This is part of a series with Perfect Earth Project, a nonprofit dedicated to toxic-free, nature-based gardening, on how you can be more sustainable in your landscapes at home.  

“Mother nature is the ultimate landscape designer. We’re just her helpers,” says Emilia deMauro, who, along with her sister Anna, runs the East Hampton, NY, landscape design firm deMauro + deMauro. Their approach to design is imbued with a sense of community and responsibility to preserve the beauty of the native environment.

The sisters grew up shuttling between the rolling hills of rural Northeastern Pennsylvania, where their artist dad lived, and the farm fields and overgrown thickets of the east end of Long Island, where their mother was farming and gardening. “Both of those landscapes play a huge part in our designs,” says Anna, who studied at the Florence Academy of Art in Italy. “There’s something so beautiful in the wildness. We’re constantly pulling from those memories.”
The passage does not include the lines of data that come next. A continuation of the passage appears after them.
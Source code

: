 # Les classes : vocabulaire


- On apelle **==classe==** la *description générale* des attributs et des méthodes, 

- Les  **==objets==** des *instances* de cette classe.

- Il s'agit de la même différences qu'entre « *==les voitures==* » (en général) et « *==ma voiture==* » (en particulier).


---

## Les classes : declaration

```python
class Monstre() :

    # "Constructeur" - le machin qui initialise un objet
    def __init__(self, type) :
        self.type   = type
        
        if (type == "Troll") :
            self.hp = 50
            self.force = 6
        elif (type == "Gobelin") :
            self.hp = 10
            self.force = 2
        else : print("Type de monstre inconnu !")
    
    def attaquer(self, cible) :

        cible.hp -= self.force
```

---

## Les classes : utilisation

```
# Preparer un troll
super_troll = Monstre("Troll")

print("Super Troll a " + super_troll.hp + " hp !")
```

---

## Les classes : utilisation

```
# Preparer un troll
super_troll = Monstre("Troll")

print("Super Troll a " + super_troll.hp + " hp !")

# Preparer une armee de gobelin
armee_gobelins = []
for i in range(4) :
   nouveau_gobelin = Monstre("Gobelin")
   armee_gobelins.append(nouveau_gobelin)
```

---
They found kindred spirits in architect Nick Martin and his wife Christina. The couple believed strongly in “pivoting away from green lawns that require chemicals and continual labor, and, most important, that strip our community of habitat for creatures big and small,” says Christina. They hired the sisters to design the landscape outside of Martin Architects, Nick’s new Bridgehampton office on the Montauk highway. A busy thoroughfare, situated just past a gas station and across from a bank, didn’t deter them from achieving their joint vision: a self-sufficient oasis, lush with native plants and alive with birds, butterflies, and wildlife, that looks beautiful year-round. 

Photography by Doug Young, courtesy of deMauro + deMauro, unless otherwise noted.

For the meadow in front of Martin Architects, the deMauros devised an interspecies matrix planting. They densely planted small perennials (grasses like prairie dropseed and wavy hair grass, and flowers including slender blue iris, gray goldenrod, and white heath asters) approximately 12 to 18 inches apart to help with weed suppression and water conservation.
Above: For the meadow in front of Martin Architects, the deMauros devised an interspecies matrix planting. They densely planted small perennials (grasses like prairie dropseed and wavy hair grass, and flowers including slender blue iris, gray goldenrod, and white heath asters) approximately 12 to 18 inches apart to help with weed suppression and water conservation.

The property was neglected when the Martins bought it. “To transform the space, we removed the asphalt driveway, regraded the land because the pitch was so bad, with the goal that it wouldn’t need irrigation,” says Nick. He also tried to reuse as many materials as possible.